A diplomatic source previously told CNA that the appointment was significant because it was the first time Seoul had named an envoy to Taipei from its Ministry of Trade, Industry and Energy (MOTIE).

Until now, envoys to Taipei had come from South Korea's foreign ministry since 1992, when official ties between the two countries were severed as Seoul switched diplomatic recognition to Beijing.

Lee was also the first top Korean envoy to Taiwan named by President Yoon Suk-yeol, who took office in May 2022.

Born in 1961, Lee started his public service as the director of MOTIE's international standards division and then of the MOTIE's e-business policy division, before being posted overseas at the Korean embassy in Vietnam and then in the United Arab Emirates.

He most recently served as president of the Korean Security Agency of Trade and Industry (KOSTI), a government-funded institution to help Korean corporations comply with export controls and international trade standards, a position he had held since May 2020.

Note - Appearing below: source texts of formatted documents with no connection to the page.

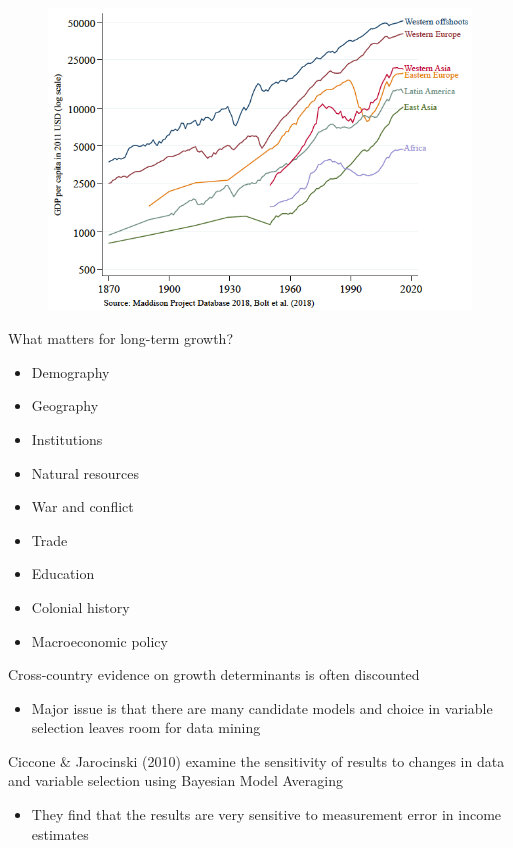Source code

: \documentclass{beamer}
\begin{document}
\begin{frame}
  \begin{figure}
    \includegraphics[scale=1.2]{bolt_et_al.eps}
  \end{figure}  
\end{frame}

\begin{frame}
  What matters for long-term growth?
  \begin{itemize}
    \item Demography
    \item Geography
    \item Institutions
    \item Natural resources
    \item War and conflict
    \item Trade
    \item Education
    \item Colonial history
    \item Macroeconomic policy
  \end{itemize}
\end{frame}

\begin{frame}
  Cross-country evidence on growth determinants is often discounted
  \begin{itemize}
    \item Major issue is that there are many candidate models and choice in variable selection leaves room for data mining
  \end{itemize}
  \medskip
  Ciccone \& Jarocinski (2010) examine the sensitivity of results to changes in data and variable selection using Bayesian Model Averaging
  \begin{itemize}
    \item They find that the results are very sensitive to measurement error in income estimates
  \end{itemize}  
\end{frame}
\end{document}
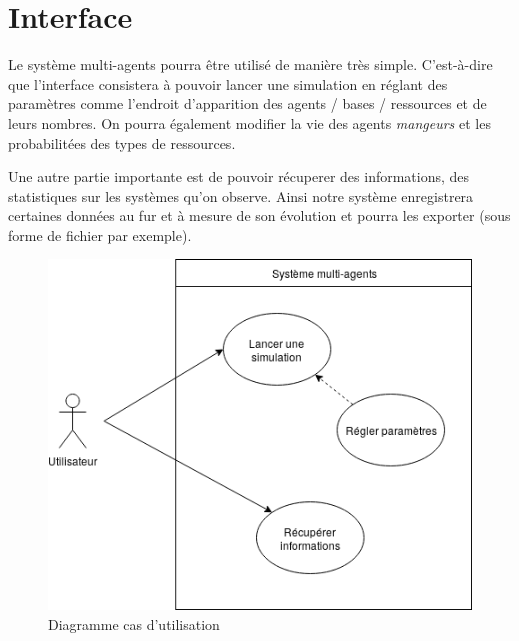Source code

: \documentclass{article}
\begin{document}
\newpage
\section{Interface}
Le système multi-agents pourra être utilisé de manière très simple. C'est-à-dire
que l'interface consistera à pouvoir lancer une simulation en réglant des paramètres
comme l'endroit d'apparition des agents / bases / ressources et de leurs nombres. On
pourra également modifier la vie des agents \emph{mangeurs} et les probabilitées des
types de ressources.

Une autre partie importante est de pouvoir récuperer des informations, des statistiques
sur les systèmes qu'on observe. Ainsi notre système enregistrera certaines données
au fur et à mesure de son évolution et pourra les exporter (sous forme de fichier
par exemple).

\begin{figure}[!ht]
  \centering
  \caption{Diagramme cas d'utilisation}
  \includegraphics[scale=0.70]{img/usecase.png}
\end{figure}
\end{document}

During his interview with CNA, Lee said that aside from semiconductor cooperation, Korea and Taiwan also have strong partnerships on two-way travel and people-to-people exchanges.

Prior to the COVID-19 pandemic, 2.5 million visitors traveled between the two sides in 2019, with each side being the other's third largest source of international tourists, according to the envoy.

Now, with countries around the world lifting previously imposed COVID travel restrictions, two-way travel is back on the rise, he said, with visits between the two sides rising to 130,000 in 2022 after reaching only 7,000 in 2021.

Korea and Taiwan are close neighbors separated only by two-hour flights, he said, noting that he recently found himself surrounded by Korean-speaking tourists after stepping into the first coffee shop he saw on exiting the metro station at Taipei's tourism hotspot Ximending over the weekend.

Taiwanese people are also big fans of Korean TV dramas, he said, another sign of how Koreans and Taiwanese love each other's culture.

Lee replaced Chung Byung-won, who was South Korea's representative to Taiwan since December 2021 and who has moved on to become Korea's ambassador to Sweden.